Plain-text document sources
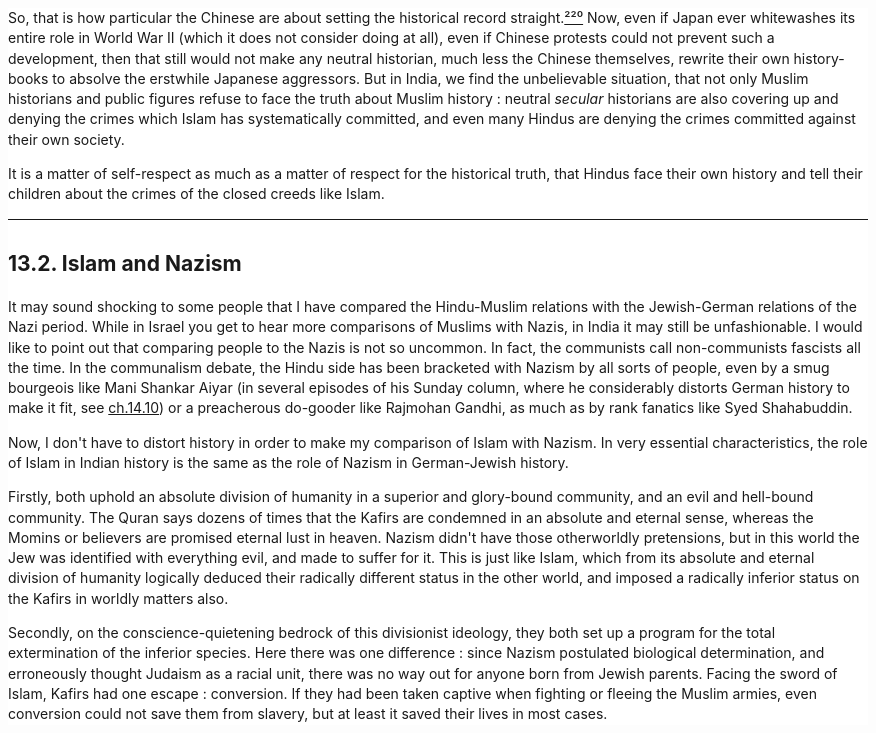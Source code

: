 So, that is how particular the Chinese are about setting the historical
record straight.[²²⁰](notes.htm#note220) Now, even if Japan ever
whitewashes its entire role in World War II (which it does not consider
doing at all), even if Chinese protests could not prevent such a
development, then that still would not make any neutral historian, much
less the Chinese themselves, rewrite their own history-books to absolve
the erstwhile Japanese aggressors. But in India, we find the
unbelievable situation, that not only Muslim historians and public
figures refuse to face the truth about Muslim history : neutral
*secular* historians are also covering up and denying the crimes which
Islam has systematically committed, and even many Hindus are denying the
crimes committed against their own society.

It is a matter of self-respect as much as a matter of respect for the
historical truth, that Hindus face their own history and tell their
children about the crimes of the closed creeds like Islam.

------------------------------------------------------------------------

## 13.2. Islam and Nazism

It may sound shocking to some people that I have compared the
Hindu-Muslim relations with the Jewish-German relations of the Nazi
period. While in Israel you get to hear more comparisons of Muslims with
Nazis, in India it may still be unfashionable. I would like to point out
that comparing people to the Nazis is not so uncommon. In fact, the
communists call non-communists fascists all the time. In the communalism
debate, the Hindu side has been bracketed with Nazism by all sorts of
people, even by a smug bourgeois like Mani Shankar Aiyar (in several
episodes of his Sunday column, where he considerably distorts German
history to make it fit, see [ch.14.10](ch14.htm#ch14.10)) or a
preacherous do-gooder like Rajmohan Gandhi, as much as by rank fanatics
like Syed Shahabuddin.

Now, I don't have to distort history in order to make my comparison of
Islam with Nazism. In very essential characteristics, the role of Islam
in Indian history is the same as the role of Nazism in German-Jewish
history.

Firstly, both uphold an absolute division of humanity in a superior and
glory-bound community, and an evil and hell-bound community. The Quran
says dozens of times that the Kafirs are condemned in an absolute and
eternal sense, whereas the Momins or believers are promised eternal lust
in heaven. Nazism didn't have those otherworldly pretensions, but in
this world the Jew was identified with everything evil, and made to
suffer for it. This is just like Islam, which from its absolute and
eternal division of humanity logically deduced their radically different
status in the other world, and imposed a radically inferior status on
the Kafirs in worldly matters also.

Secondly, on the conscience-quietening bedrock of this divisionist
ideology, they both set up a program for the total extermination of the
inferior species. Here there was one difference : since Nazism
postulated biological determination, and erroneously thought Judaism as
a racial unit, there was no way out for anyone born from Jewish parents.
Facing the sword of Islam, Kafirs had one escape : conversion. If they
had been taken captive when fighting or fleeing the Muslim armies, even
conversion could not save them from slavery, but at least it saved their
lives in most cases.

Problem description: With the images omitted, retype the records above exactly.

The answer:
Source code

: So, that is how particular the Chinese are about setting the historical
record straight.[²²⁰](notes.htm#note220) Now, even if Japan ever
whitewashes its entire role in World War II (which it does not consider
doing at all), even if Chinese protests could not prevent such a
development, then that still would not make any neutral historian, much
less the Chinese themselves, rewrite their own history-books to absolve
the erstwhile Japanese aggressors. But in India, we find the
unbelievable situation, that not only Muslim historians and public
figures refuse to face the truth about Muslim history : neutral
*secular* historians are also covering up and denying the crimes which
Islam has systematically committed, and even many Hindus are denying the
crimes committed against their own society.

It is a matter of self-respect as much as a matter of respect for the
historical truth, that Hindus face their own history and tell their
children about the crimes of the closed creeds like Islam.

------------------------------------------------------------------------

## 13.2. Islam and Nazism

It may sound shocking to some people that I have compared the
Hindu-Muslim relations with the Jewish-German relations of the Nazi
period. While in Israel you get to hear more comparisons of Muslims with
Nazis, in India it may still be unfashionable. I would like to point out
that comparing people to the Nazis is not so uncommon. In fact, the
communists call non-communists fascists all the time. In the communalism
debate, the Hindu side has been bracketed with Nazism by all sorts of
people, even by a smug bourgeois like Mani Shankar Aiyar (in several
episodes of his Sunday column, where he considerably distorts German
history to make it fit, see [ch.14.10](ch14.htm#ch14.10)) or a
preacherous do-gooder like Rajmohan Gandhi, as much as by rank fanatics
like Syed Shahabuddin.

Now, I don't have to distort history in order to make my comparison of
Islam with Nazism. In very essential characteristics, the role of Islam
in Indian history is the same as the role of Nazism in German-Jewish
history.

Firstly, both uphold an absolute division of humanity in a superior and
glory-bound community, and an evil and hell-bound community. The Quran
says dozens of times that the Kafirs are condemned in an absolute and
eternal sense, whereas the Momins or believers are promised eternal lust
in heaven. Nazism didn't have those otherworldly pretensions, but in
this world the Jew was identified with everything evil, and made to
suffer for it. This is just like Islam, which from its absolute and
eternal division of humanity logically deduced their radically different
status in the other world, and imposed a radically inferior status on
the Kafirs in worldly matters also.

Secondly, on the conscience-quietening bedrock of this divisionist
ideology, they both set up a program for the total extermination of the
inferior species. Here there was one difference : since Nazism
postulated biological determination, and erroneously thought Judaism as
a racial unit, there was no way out for anyone born from Jewish parents.
Facing the sword of Islam, Kafirs had one escape : conversion. If they
had been taken captive when fighting or fleeing the Muslim armies, even
conversion could not save them from slavery, but at least it saved their
lives in most cases.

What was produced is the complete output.